CALCIO Lacrime lodigiane per la morte di Brehme. Ferri: «Per noi è stato un compagno di vita»

Il mondo del pallone in lutto per la scomparsa a 63 anni del terzino tedesco, ex nerazzurro e campione del Mondo a Italia 90

I cross mancini, come disegnati da un algoritmo perfetto, resteranno per sempre il marchio di fabbrica di Andreas “Andy” Brehme. La sua chioma bionda aveva smesso da anni di svolazzare sulla fascia sinistra; ieri, purtroppo, si è fermato anche il suo cuore. L’improvvisa scomparsa del 63enne ex terzino tedesco, campione del mondo nelle “notti magiche” di Italia ’90 proprio grazie a un suo rigore (calciato di destro) nella finale contro l’Argentina e per quattro anni in Serie A con la maglia della sua amatissima Inter (lo scudetto dei record del 1989, una Coppa Uefa e un Supercoppa italiana), ha lasciato un profondo dolore tra i tifosi ed ex compagni nerazzurri.

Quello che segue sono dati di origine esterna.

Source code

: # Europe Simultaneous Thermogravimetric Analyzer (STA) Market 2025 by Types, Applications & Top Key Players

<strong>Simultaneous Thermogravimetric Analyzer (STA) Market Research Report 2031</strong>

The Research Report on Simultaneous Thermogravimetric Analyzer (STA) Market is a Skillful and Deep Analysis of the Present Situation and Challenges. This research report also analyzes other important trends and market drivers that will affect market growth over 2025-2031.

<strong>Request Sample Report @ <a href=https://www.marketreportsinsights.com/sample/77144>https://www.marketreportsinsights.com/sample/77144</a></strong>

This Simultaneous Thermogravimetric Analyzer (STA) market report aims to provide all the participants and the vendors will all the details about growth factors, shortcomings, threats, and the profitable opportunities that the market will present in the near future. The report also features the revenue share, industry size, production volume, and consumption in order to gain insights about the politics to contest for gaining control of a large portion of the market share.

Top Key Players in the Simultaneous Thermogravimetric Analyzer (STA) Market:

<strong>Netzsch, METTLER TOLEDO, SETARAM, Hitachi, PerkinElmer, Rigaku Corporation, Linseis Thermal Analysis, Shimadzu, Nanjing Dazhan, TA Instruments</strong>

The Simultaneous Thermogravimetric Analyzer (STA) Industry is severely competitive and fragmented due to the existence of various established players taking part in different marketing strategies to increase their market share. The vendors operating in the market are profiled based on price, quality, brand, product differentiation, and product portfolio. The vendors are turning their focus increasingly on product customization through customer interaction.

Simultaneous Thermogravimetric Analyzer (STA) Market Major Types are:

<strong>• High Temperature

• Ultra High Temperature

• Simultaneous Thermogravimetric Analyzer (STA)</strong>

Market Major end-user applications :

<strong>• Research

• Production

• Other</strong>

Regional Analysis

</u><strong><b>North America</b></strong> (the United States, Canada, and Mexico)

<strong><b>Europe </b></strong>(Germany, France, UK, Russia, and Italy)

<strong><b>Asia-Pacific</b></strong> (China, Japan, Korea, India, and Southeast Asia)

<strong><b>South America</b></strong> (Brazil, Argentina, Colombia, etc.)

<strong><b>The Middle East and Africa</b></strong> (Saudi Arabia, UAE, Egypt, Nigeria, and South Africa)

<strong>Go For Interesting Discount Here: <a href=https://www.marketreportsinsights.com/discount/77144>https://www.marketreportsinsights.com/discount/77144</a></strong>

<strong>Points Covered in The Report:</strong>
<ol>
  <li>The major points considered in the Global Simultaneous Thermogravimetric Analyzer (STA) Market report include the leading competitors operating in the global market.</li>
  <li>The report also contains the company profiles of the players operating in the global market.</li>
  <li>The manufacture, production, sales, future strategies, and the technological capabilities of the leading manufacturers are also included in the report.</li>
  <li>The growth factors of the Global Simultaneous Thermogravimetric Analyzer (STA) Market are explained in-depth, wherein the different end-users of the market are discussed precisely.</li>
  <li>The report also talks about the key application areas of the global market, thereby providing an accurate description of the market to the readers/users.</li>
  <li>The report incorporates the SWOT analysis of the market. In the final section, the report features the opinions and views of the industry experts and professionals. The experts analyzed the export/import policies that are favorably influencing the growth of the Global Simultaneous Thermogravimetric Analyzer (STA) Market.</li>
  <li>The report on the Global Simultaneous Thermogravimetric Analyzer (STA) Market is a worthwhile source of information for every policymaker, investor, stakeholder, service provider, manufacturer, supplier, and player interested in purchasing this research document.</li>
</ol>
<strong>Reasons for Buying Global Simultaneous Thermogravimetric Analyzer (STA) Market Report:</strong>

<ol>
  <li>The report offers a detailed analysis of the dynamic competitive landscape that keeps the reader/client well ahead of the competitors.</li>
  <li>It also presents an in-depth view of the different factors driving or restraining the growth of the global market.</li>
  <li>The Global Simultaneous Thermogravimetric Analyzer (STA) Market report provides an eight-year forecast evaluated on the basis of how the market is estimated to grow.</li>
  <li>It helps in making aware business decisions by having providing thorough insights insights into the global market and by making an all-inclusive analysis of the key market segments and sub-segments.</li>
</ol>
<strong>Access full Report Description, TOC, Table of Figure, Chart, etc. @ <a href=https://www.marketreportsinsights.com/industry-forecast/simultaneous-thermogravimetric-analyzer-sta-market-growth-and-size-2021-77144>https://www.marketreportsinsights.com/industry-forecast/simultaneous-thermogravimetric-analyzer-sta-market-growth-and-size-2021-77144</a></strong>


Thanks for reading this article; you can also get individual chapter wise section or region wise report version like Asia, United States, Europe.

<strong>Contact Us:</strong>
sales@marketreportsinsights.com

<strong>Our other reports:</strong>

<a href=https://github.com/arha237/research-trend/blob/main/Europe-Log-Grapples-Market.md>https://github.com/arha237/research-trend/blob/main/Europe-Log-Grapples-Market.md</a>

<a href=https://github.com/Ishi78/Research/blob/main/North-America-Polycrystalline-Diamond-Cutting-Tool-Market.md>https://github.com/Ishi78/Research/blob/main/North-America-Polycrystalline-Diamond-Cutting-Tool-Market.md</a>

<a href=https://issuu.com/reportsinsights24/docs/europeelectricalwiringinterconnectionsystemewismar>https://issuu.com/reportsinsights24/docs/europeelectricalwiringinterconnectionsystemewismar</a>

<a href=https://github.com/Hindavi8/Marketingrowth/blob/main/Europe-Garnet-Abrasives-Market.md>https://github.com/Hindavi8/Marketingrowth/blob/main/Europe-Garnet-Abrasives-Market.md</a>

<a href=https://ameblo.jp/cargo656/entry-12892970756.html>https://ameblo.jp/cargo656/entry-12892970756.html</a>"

Nell’Inter dei record forgiata da Trapattoni, Brehme, arrivato in Italia quasi come “pacco regalo” insieme a Lothar Matthaus, era la freccia mancina, il “fluidificante” che arava la fascia e pennellava cross magici. Di quella squadra facevano parte anche i lodigiani Riccardo Ferri e Corrado Verdelli e il settalese Beppe Bergomi. Tutti increduli dopo avere appreso la notizia: « Più che un ex compagno di squadra, Andy è stato un compagno di vita – racconta Ferri, attuale club manager dell’Inter -. Ci sentivamo spesso: voleva vivere e respirare il presente nerazzurro. Il suo senso di appartenenza e il suo essere interista non è mai venuto meno. Anche dopo la carriera in nerazzurro ha sempre voluto ribadire il suo amore e interesse per i nostri colori. Dal punto di vista calcistico è stato un calciatore incredibile: nessuno ha mai saputo dire se fosse destro o mancino. E poi, quando in campo eri in difficoltà, c’era una sola cosa da fare: dare la palla a Andy. Era come metterla in banca». Profondamente scosso anche Bergomi: « Mi sembra impossibile: lo sentivamo sempre. È il giocatore straniero con cui ho mantenuto il rapporto più forte e duraturo. Era ancora molto legato alla squadra, ai colori nerazzurri. È stato uno dei calciatori più forti della storia tedesca, all’Inter era la nostra sicurezza».